20120121 Scales coin slot face 150x150 HS2: An Alternative Business Case

Here is a picture of a couple of coin slots from a set of electronic scales.  It eats money – money, money, money.  That’s what it’s all about.  Or is it?

About two weeks ago the UK Government gave the green light to HS2 (High Speed 2), which promises to cut train journeys between London and Birmingham by a whopping 30 minutes.  Yeah, “whopping”…

Business people usually measure the success of a project in terms of profit and a business case will include a cost/benefit analysis, looking at discount rates, Net Present Values and other such nonsense.  Whilst there is some value in producing a business case for Civil Engineering projects – the only time I have ever done one was when I was at university – forecasts of inflation, interest rates and so on are never accurate beyond the short term.  After all, no-one really predicted the Great Recession.  Future usage of an asset is even more unpredictable and you can massage the figures to suit.

Why do we do things?

There’s a more fundamental question: Why do we do things?  You don’t walk that extra mile to the next coffee shop where the cappuccino is 20p cheaper, because subconsciously you value your hourly rate at more than £0.60/hr.  You walk in the opposite direction to your destination to get to the bus stop because your overall journey time is quicker than if you walked all the way.  You drive to the airport in the opposite direction to your destination because driving in the “right” direction would see you drive off the cliffs of Dover without encountering a single plane.  Spot the pattern?  We do things that inconvenience us temporarily (financially or in terms of effort) because of the perceived net gain.

In a similar vein innovation is made because we as humans are lazy; a drive for efficiency drives innovation.  We build a car because walking 30 miles would take too long.  Currency is an expression of effort – an IOU – and you can transfer effort by buying a car and getting someone else to build it for you.

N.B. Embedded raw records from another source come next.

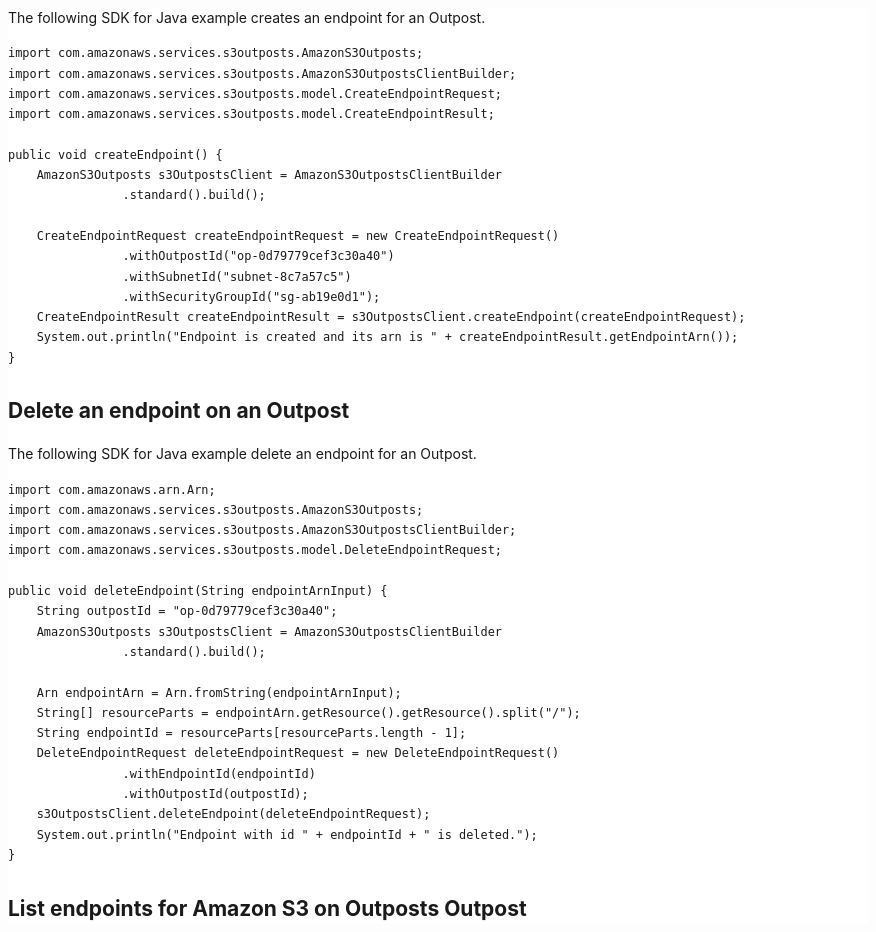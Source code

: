 The following SDK for Java example creates an endpoint for an Outpost\.

```
import com.amazonaws.services.s3outposts.AmazonS3Outposts;
import com.amazonaws.services.s3outposts.AmazonS3OutpostsClientBuilder;
import com.amazonaws.services.s3outposts.model.CreateEndpointRequest;
import com.amazonaws.services.s3outposts.model.CreateEndpointResult;

public void createEndpoint() {
    AmazonS3Outposts s3OutpostsClient = AmazonS3OutpostsClientBuilder
                .standard().build();
                
    CreateEndpointRequest createEndpointRequest = new CreateEndpointRequest()
                .withOutpostId("op-0d79779cef3c30a40")
                .withSubnetId("subnet-8c7a57c5")
                .withSecurityGroupId("sg-ab19e0d1");
    CreateEndpointResult createEndpointResult = s3OutpostsClient.createEndpoint(createEndpointRequest);
    System.out.println("Endpoint is created and its arn is " + createEndpointResult.getEndpointArn());
}
```

## Delete an endpoint on an Outpost<a name="S3OutpostsDeleteEndpointJava"></a>

The following SDK for Java example delete an endpoint for an Outpost\.

```
import com.amazonaws.arn.Arn;
import com.amazonaws.services.s3outposts.AmazonS3Outposts;
import com.amazonaws.services.s3outposts.AmazonS3OutpostsClientBuilder;
import com.amazonaws.services.s3outposts.model.DeleteEndpointRequest;

public void deleteEndpoint(String endpointArnInput) {
    String outpostId = "op-0d79779cef3c30a40";
    AmazonS3Outposts s3OutpostsClient = AmazonS3OutpostsClientBuilder
                .standard().build();
                
    Arn endpointArn = Arn.fromString(endpointArnInput);
    String[] resourceParts = endpointArn.getResource().getResource().split("/");
    String endpointId = resourceParts[resourceParts.length - 1];
    DeleteEndpointRequest deleteEndpointRequest = new DeleteEndpointRequest()
                .withEndpointId(endpointId)
                .withOutpostId(outpostId);
    s3OutpostsClient.deleteEndpoint(deleteEndpointRequest);
    System.out.println("Endpoint with id " + endpointId + " is deleted.");
}
```

## List endpoints for Amazon S3 on Outposts Outpost<a name="S3OutpostsListEndpointsJava"></a>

But what if you had to build the car yourself and the total combined effort to design and build said car exceeded the effort and cost of walking?  Would it make sense to build it?

Breakeven Point

Looking at HS2 from this perspective, it is possible to carry out a back of envelope calculation to establish whether HS2 is worth it.

According to an article I found in the Daily Mail (excuse me while I cleanse myself in the toilet bowl) the project would create 40,000 jobs and would take 14 years to complete (just shy of 1.1 billion person-hours).  Given that the end result of all this effort yields a 30 minute saving on a single journey from London to Birmingham per passenger, the number of passengers that would need to be transported to “recuperate” or justify this time is 2.2 billion.

According to Wikipedia, Birmingham New Streetsaw a passenger volume of 25.268 million in 2009/2010.  From this we can derive what I call the Effort Breakeven Point (EBP) of 87 years.

Effort Quotient

There are a number of simplifications and assumptions in the above analysis.  For example, not all passengers passing through Birmingham New Street travelled the entire route between Birmingham and London in 2009/2010 and indeed some might not have travelled in the direction of London at all.  The assumption of a constant future passenger volume is as dubious as the figures assumed in more orthodox business cases and the calculation assumes all passengers onboard the new HS2 trains would benefit from the full 30 minutes – i.e. they would not alight at an earlier stop.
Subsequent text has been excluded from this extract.